**Your task**
Although pictures appear in the data, the answer should contain only the lines from its start through the line with "framework or as", written out exactly.

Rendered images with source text
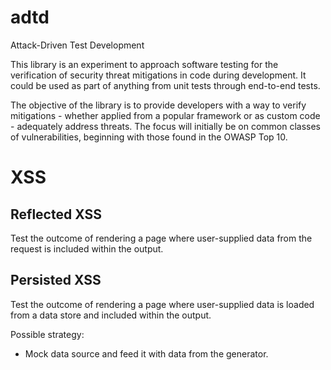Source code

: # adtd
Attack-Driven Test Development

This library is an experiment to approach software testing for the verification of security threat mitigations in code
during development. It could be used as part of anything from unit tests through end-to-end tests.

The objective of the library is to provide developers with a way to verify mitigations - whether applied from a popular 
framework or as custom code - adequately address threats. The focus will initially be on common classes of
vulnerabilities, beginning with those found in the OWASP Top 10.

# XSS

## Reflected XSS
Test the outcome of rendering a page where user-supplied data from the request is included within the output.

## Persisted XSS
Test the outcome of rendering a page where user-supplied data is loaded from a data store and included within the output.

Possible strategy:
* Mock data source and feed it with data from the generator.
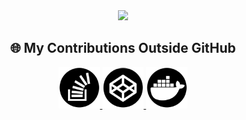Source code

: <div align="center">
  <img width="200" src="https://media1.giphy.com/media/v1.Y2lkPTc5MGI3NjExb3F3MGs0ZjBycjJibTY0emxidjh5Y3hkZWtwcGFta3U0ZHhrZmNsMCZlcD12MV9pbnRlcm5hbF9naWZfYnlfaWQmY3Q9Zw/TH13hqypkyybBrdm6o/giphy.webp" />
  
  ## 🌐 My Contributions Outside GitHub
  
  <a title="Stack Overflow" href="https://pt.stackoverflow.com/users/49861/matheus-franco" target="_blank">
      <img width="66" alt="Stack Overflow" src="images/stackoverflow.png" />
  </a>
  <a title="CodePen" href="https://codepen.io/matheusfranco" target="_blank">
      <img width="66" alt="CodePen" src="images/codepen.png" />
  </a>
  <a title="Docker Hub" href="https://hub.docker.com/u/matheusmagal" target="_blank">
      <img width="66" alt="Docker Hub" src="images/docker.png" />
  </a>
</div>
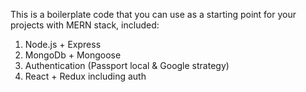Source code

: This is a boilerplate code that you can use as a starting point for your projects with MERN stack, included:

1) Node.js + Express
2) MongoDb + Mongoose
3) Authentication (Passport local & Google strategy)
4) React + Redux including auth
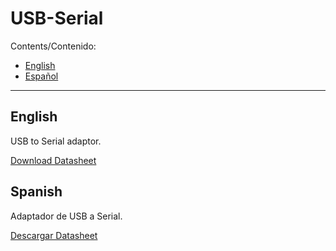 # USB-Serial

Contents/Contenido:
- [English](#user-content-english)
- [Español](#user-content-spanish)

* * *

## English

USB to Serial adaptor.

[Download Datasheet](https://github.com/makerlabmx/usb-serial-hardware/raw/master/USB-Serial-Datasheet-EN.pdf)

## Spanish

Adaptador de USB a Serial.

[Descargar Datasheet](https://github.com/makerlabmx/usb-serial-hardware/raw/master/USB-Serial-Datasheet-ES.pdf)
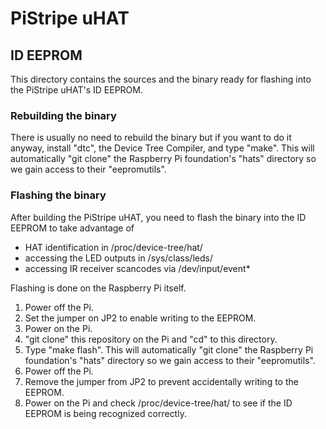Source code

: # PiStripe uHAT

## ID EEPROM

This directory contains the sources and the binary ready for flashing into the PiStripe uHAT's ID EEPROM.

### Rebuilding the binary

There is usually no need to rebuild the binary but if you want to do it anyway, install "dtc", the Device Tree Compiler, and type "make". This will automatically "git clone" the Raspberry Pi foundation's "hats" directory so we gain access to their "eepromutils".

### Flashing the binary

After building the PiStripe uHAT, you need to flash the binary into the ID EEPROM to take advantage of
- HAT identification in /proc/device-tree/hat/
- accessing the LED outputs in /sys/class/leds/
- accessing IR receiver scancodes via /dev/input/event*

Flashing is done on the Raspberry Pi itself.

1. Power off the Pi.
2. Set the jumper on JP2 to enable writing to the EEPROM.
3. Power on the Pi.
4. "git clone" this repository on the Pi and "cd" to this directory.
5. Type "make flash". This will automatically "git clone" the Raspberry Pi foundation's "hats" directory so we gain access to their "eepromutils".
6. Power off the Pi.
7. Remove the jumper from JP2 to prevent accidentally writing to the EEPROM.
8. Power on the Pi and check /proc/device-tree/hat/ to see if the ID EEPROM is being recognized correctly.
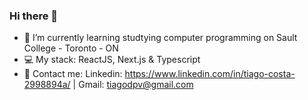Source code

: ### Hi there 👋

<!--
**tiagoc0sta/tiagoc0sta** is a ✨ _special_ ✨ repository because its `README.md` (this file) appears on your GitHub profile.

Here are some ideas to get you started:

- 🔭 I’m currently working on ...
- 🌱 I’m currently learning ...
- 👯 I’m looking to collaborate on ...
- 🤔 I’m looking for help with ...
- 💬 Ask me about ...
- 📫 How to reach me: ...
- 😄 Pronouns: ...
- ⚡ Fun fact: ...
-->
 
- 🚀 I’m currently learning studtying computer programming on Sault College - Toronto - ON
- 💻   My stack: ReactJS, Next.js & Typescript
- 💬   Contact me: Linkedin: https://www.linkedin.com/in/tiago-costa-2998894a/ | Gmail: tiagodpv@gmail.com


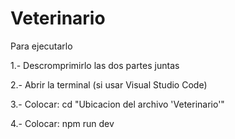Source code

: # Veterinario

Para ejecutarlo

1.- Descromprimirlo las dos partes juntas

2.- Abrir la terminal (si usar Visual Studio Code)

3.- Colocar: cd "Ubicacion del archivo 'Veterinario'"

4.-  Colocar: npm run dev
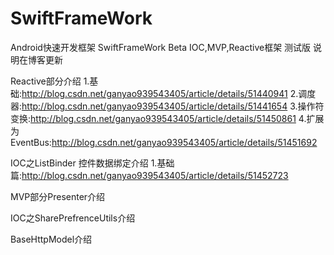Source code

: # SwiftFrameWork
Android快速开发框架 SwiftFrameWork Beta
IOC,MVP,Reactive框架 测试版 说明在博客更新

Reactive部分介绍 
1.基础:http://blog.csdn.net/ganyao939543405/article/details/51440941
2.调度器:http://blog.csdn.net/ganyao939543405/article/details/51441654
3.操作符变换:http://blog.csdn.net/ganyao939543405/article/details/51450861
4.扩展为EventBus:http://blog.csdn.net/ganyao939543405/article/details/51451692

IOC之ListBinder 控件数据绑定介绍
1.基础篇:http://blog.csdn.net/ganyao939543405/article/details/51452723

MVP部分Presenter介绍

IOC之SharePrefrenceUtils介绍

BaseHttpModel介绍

**Task result**
Source code

: # adtd
Attack-Driven Test Development

This library is an experiment to approach software testing for the verification of security threat mitigations in code
during development. It could be used as part of anything from unit tests through end-to-end tests.

The objective of the library is to provide developers with a way to verify mitigations - whether applied from a popular 
framework or as custom code - adequately address threats. The focus will initially be on common classes of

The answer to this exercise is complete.